What is required →
Please copy all of the entries exactly, but drop every picture.

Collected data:

--------------------------------

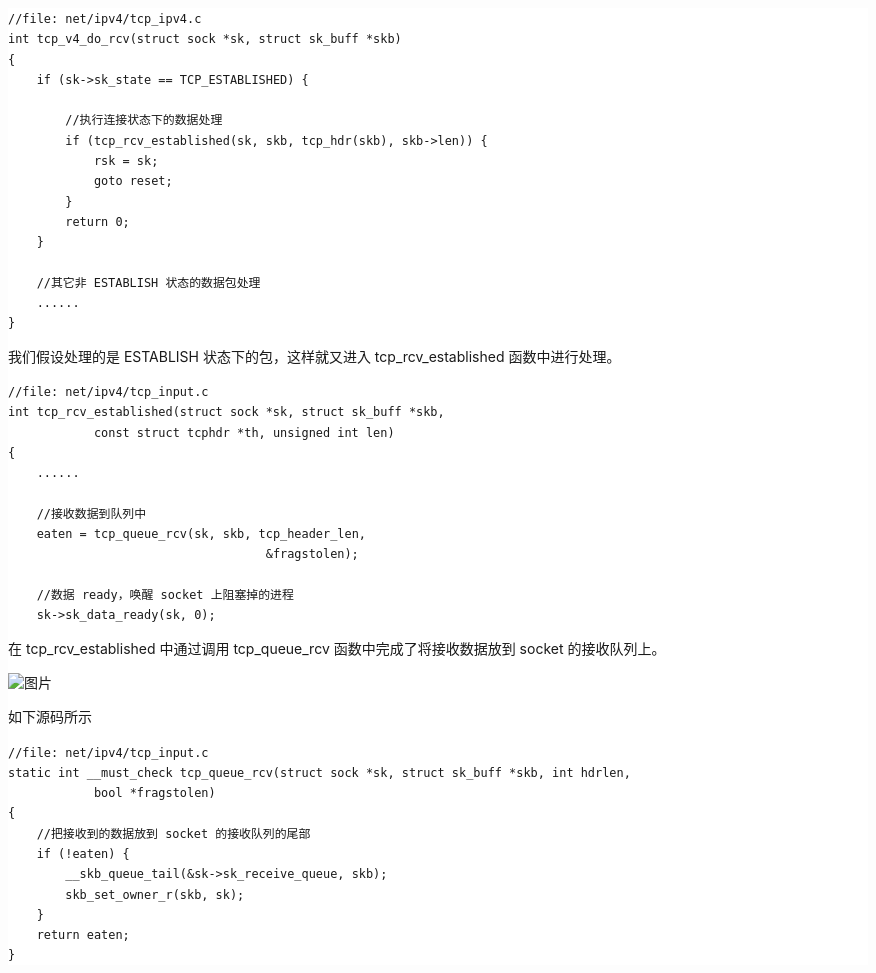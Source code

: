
 ```
//file: net/ipv4/tcp_ipv4.c
int tcp_v4_do_rcv(struct sock *sk, struct sk_buff *skb)
{
    if (sk->sk_state == TCP_ESTABLISHED) { 

        //执行连接状态下的数据处理
        if (tcp_rcv_established(sk, skb, tcp_hdr(skb), skb->len)) {
            rsk = sk;
            goto reset;
        }
        return 0;
    }

    //其它非 ESTABLISH 状态的数据包处理
    ......
}
```

我们假设处理的是 ESTABLISH 状态下的包，这样就又进入 tcp_rcv_established 函数中进行处理。

```
//file: net/ipv4/tcp_input.c
int tcp_rcv_established(struct sock *sk, struct sk_buff *skb,
            const struct tcphdr *th, unsigned int len)
{
    ......

    //接收数据到队列中
    eaten = tcp_queue_rcv(sk, skb, tcp_header_len,
                                    &fragstolen);

    //数据 ready，唤醒 socket 上阻塞掉的进程
    sk->sk_data_ready(sk, 0);
```

在 tcp_rcv_established 中通过调用  tcp_queue_rcv 函数中完成了将接收数据放到 socket 的接收队列上。

![图片](https://mmbiz.qpic.cn/mmbiz_png/BBjAFF4hcwolcxS62c1ZRibFc0NUVCJ46DmYic9IMXTysRF9J685DrnyYSrkG2RfBOVUYnhfvfTtkBGnxCat9IaA/640?wx_fmt=png&wxfrom=5&wx_lazy=1&wx_co=1)

如下源码所示

```
//file: net/ipv4/tcp_input.c
static int __must_check tcp_queue_rcv(struct sock *sk, struct sk_buff *skb, int hdrlen,
            bool *fragstolen)
{
    //把接收到的数据放到 socket 的接收队列的尾部
    if (!eaten) {
        __skb_queue_tail(&sk->sk_receive_queue, skb);
        skb_set_owner_r(skb, sk);
    }
    return eaten;
}
```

--------------------------------

Response →
Source code

:
 ```
//file: net/ipv4/tcp_ipv4.c
int tcp_v4_do_rcv(struct sock *sk, struct sk_buff *skb)
{
    if (sk->sk_state == TCP_ESTABLISHED) { 

        //执行连接状态下的数据处理
        if (tcp_rcv_established(sk, skb, tcp_hdr(skb), skb->len)) {
            rsk = sk;
            goto reset;
        }
        return 0;
    }

    //其它非 ESTABLISH 状态的数据包处理
    ......
}
```

我们假设处理的是 ESTABLISH 状态下的包，这样就又进入 tcp_rcv_established 函数中进行处理。

```
//file: net/ipv4/tcp_input.c
int tcp_rcv_established(struct sock *sk, struct sk_buff *skb,
            const struct tcphdr *th, unsigned int len)
{
    ......

    //接收数据到队列中
    eaten = tcp_queue_rcv(sk, skb, tcp_header_len,
                                    &fragstolen);

    //数据 ready，唤醒 socket 上阻塞掉的进程
    sk->sk_data_ready(sk, 0);
```

在 tcp_rcv_established 中通过调用  tcp_queue_rcv 函数中完成了将接收数据放到 socket 的接收队列上。

![图片](https://mmbiz.qpic.cn/mmbiz_png/BBjAFF4hcwolcxS62c1ZRibFc0NUVCJ46DmYic9IMXTysRF9J685DrnyYSrkG2RfBOVUYnhfvfTtkBGnxCat9IaA/640?wx_fmt=png&wxfrom=5&wx_lazy=1&wx_co=1)

如下源码所示

```
//file: net/ipv4/tcp_input.c
static int __must_check tcp_queue_rcv(struct sock *sk, struct sk_buff *skb, int hdrlen,
            bool *fragstolen)
{
    //把接收到的数据放到 socket 的接收队列的尾部
    if (!eaten) {
        __skb_queue_tail(&sk->sk_receive_queue, skb);
        skb_set_owner_r(skb, sk);
    }
    return eaten;
}
```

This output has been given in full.